Part of the survey was asking why people left trout fishing???  A significant number remarked on the regulations being too cumbersome.  So what did the "Trout Committee" comprised of 80 percent of catch and release only anglers do???

They added "pages" of regulations.  They hid behind a parlor trick of making less classifications of streams and they called this simplifications. So now there are fewer classifications of streams and fewer colors on the county maps. The average trout angler in Wisconsin was totally ignored.  The regulations for the catch and release folks don't change and they are in the minority.  They can still mindlessly release trout no matter the results to the trout population and size overall. A shake-up and new blood needs to be added to this committee of the Conservation Congress.
 
 
They made the rules more restrictive and added numerous regulations making the regulations even more complicated and unattractive to the folks that like harvesting trout.  The trout committee is comprised of folks that eat one or two trout a year to make themselves look like "real"  trout anglers so they don't appear to only injure trout for sport alone. 

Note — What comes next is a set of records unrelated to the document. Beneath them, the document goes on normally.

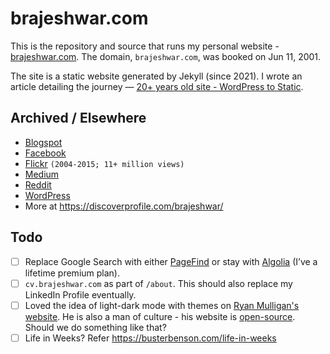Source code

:# brajeshwar.com

This is the repository and source that runs my personal website - [brajeshwar.com](https://brajeshwar.com). The domain, `brajeshwar.com`, was booked on Jun 11, 2001.

The site is a static website generated by Jekyll (since 2021). I wrote an article detailing the journey — [20+ years old site - WordPress to Static](https://brajeshwar.com/2021/brajeshwar.com-2021/).

## Archived / Elsewhere

- [Blogspot](http://brajeshwar.blogspot.com)
- [Facebook](https://www.facebook.com/brajeshwar/)
- [Flickr](https://www.flickr.com/photos/brajeshwar/) `(2004-2015; 11+ million views)`
- [Medium](https://medium.com/@brajeshwar)
- [Reddit](https://www.reddit.com/user/Brajeshwar/)
- [WordPress](https://profiles.wordpress.org/brajeshwar/)
- More at https://discoverprofile.com/brajeshwar/

## Todo

- [ ] Replace Google Search with either [PageFind](https://pagefind.app) or stay with [Algolia](https://www.algolia.com) (I’ve a lifetime premium plan).
- [ ] `cv.brajeshwar.com` as part of `/about`. This should also replace my LinkedIn Profile eventually.
- [ ] Loved the idea of light-dark mode with themes on [Ryan Mulligan's website](https://ryanmulligan.dev). He is also a man of culture - his website is [open-source](https://github.com/hexagoncircle/ryan-mulligan-dev).  Should we do something like that?
- [ ] Life in Weeks? Refer https://busterbenson.com/life-in-weeks
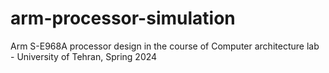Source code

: # arm-processor-simulation
Arm S-E968A processor design in the course of Computer architecture lab - University of Tehran, Spring 2024
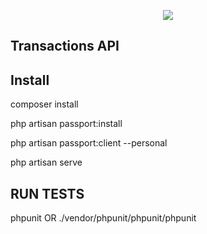 <p align="center"><img src="https://laravel.com/assets/img/components/logo-laravel.svg"></p>

## Transactions API

## Install
composer install

php artisan passport:install

php artisan passport:client --personal

php artisan serve

## RUN TESTS
phpunit OR ./vendor/phpunit/phpunit/phpunit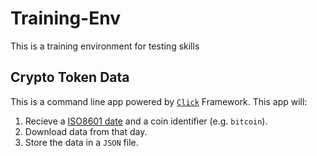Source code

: # Training-Env

This is a training environment for testing skills

## Crypto Token Data

This is a command line app powered by [`Click`](https://click.palletsprojects.com/en/8.1.x/) Framework.
This app will:
1. Recieve a [ISO8601 date](https://en.wikipedia.org/wiki/ISO_8601#Calendar_dates) and a coin identifier (e.g. `bitcoin`).
2. Download data from that day.
3. Store the data in a `JSON` file.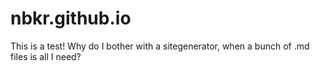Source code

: # nbkr.github.io

This is a test! Why do I bother with a sitegenerator, when a bunch of .md files is all I need?
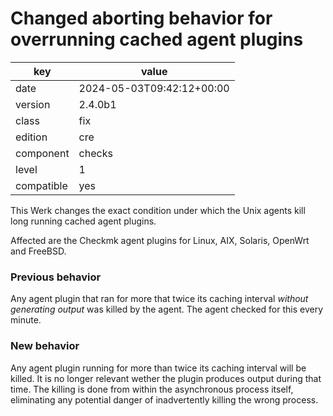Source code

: [//]: # (werk v2)
# Changed aborting behavior for overrunning cached agent plugins

key        | value
---------- | ---
date       | 2024-05-03T09:42:12+00:00
version    | 2.4.0b1
class      | fix
edition    | cre
component  | checks
level      | 1
compatible | yes

This Werk changes the exact condition under which the Unix agents kill long running cached agent plugins.

Affected are the Checkmk agent plugins for Linux, AIX, Solaris, OpenWrt and FreeBSD.

### Previous behavior

Any agent plugin that ran for more that twice its caching interval _without generating output_ was killed by the agent. The agent checked for this every minute.

### New behavior

Any agent plugin running for more than twice its caching interval will be killed.
It is no longer relevant wether the plugin produces output during that time.
The killing is done from within the asynchronous process itself, eliminating any potential danger of inadvertently killing the wrong process.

The overall size of trout is down and this is a fact.  The catch and release crowd blame it on over-harvest of large trout by worm and spin anglers.  They should be looking in the mirror because they are the reason for the size decline in the streams.  More trout equal small trout.  There is only so much food for trout to share and more fish mean fewer big trout.
 
Along with the regulations' "simplifications" they have changed the length of trout you may keep in many streams.  This they did along with an increase in the numbers you may keep.  These streams are the overpopulated streams.  They want to thin the herd with these simplifications. The days of taking a huge trout home to show the folks at home and to brag about will be getting fewer each year.
 

The catch and release anglers will continue to let everything go and that is their right.  The rest of the majority of trout anglers will leave trout fishing due to the "NOT" wanting to harvest five tiny bony trout.  The thinning of the herd gamble will backfire because the folks they are depending on to do the thinning will leave.  They will migrate to a different kind of fishing that is less restrictive and will allow them to take home a limit of fish that can feed their family without picking through bones.

Ten years from now the fish managers that were patting themselves on the back will be puzzled because they have way too many small fish and there has been a mass exodus of spin and worm anglers that like eating fish.  They will send out another survey and the results will fit the crime.

There will be thousands of trout every mile but they will be stunted skinny little catch and release play things.  A big trout will be 16 inches.  The days of the 20 inch brown trout will be gone. You may see a glimpse of one from time to time when the back patters have a new survey scheduled and they need to up the general size surveyed in a stream and they release some brooders in a stream that has historically been only a catch and release stream for decades to skew the sizes overall.

 
brown41415a.jpg
This will be a huge trout in 10 years.  The numbers will skyrocket in managed streams.  The only place you will find a big trout is in non-designated water where the WDNR has not micromanaged.  Welcome to the "Bad Old Days."



Welcome to the Dark Days of Wisconsin Fish Management.  The WDNR is so slow at change and when they do they are historically bad when it comes to getting it right.  They are the reason this will happen.  The one sided Conservation Congress Trout Committee and the WDNR are to blame.

I am seriously contemplating not buying a trout stamp next year.